__DATASET ENTRIES__
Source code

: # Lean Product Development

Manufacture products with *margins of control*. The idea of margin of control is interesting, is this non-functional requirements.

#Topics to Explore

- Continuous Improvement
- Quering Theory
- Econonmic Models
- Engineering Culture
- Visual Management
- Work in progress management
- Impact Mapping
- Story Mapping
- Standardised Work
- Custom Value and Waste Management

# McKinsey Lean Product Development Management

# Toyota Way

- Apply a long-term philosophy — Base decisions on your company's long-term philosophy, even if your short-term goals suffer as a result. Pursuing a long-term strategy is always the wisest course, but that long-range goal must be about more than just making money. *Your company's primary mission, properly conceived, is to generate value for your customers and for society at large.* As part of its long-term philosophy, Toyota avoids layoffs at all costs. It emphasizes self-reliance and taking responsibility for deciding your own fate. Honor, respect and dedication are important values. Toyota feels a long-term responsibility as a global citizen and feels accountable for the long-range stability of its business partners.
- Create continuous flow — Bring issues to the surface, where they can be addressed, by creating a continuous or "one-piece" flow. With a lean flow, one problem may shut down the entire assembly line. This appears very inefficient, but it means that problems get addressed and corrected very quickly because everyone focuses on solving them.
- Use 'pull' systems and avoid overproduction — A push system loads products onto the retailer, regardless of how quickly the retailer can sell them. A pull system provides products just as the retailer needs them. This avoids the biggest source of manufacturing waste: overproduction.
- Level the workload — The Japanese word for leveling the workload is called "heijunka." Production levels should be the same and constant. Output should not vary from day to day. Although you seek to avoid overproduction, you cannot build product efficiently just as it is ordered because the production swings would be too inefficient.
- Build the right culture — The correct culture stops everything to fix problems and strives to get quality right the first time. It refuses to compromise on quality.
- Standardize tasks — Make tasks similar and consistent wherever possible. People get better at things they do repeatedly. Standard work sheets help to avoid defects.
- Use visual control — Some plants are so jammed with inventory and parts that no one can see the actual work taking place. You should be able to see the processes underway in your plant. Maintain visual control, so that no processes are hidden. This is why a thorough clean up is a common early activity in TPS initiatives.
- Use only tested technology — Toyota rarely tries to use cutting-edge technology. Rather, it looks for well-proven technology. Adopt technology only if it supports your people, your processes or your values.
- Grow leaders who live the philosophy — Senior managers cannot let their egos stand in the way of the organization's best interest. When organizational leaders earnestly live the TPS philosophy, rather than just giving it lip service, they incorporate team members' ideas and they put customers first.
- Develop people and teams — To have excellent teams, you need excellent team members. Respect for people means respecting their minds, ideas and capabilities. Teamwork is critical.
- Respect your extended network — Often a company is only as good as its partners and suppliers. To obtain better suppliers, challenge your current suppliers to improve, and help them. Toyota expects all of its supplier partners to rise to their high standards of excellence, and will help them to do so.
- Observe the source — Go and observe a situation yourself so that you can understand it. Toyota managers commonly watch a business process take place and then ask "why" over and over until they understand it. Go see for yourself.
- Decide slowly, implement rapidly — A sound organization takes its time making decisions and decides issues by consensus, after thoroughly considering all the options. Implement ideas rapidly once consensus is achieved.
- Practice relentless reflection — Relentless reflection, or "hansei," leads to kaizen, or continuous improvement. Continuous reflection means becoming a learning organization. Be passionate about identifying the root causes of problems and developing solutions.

__TASK REQUIREMENTS__
Check all the records above and select each line where the string "avoids" is found.

__OUTPUT FOR THIS EXERCISE__
- Apply a long-term philosophy — Base decisions on your company's long-term philosophy, even if your short-term goals suffer as a result. Pursuing a long-term strategy is always the wisest course, but that long-range goal must be about more than just making money. *Your company's primary mission, properly conceived, is to generate value for your customers and for society at large.* As part of its long-term philosophy, Toyota avoids layoffs at all costs. It emphasizes self-reliance and taking responsibility for deciding your own fate. Honor, respect and dedication are important values. Toyota feels a long-term responsibility as a global citizen and feels accountable for the long-range stability of its business partners.
- Use 'pull' systems and avoid overproduction — A push system loads products onto the retailer, regardless of how quickly the retailer can sell them. A pull system provides products just as the retailer needs them. This avoids the biggest source of manufacturing waste: overproduction.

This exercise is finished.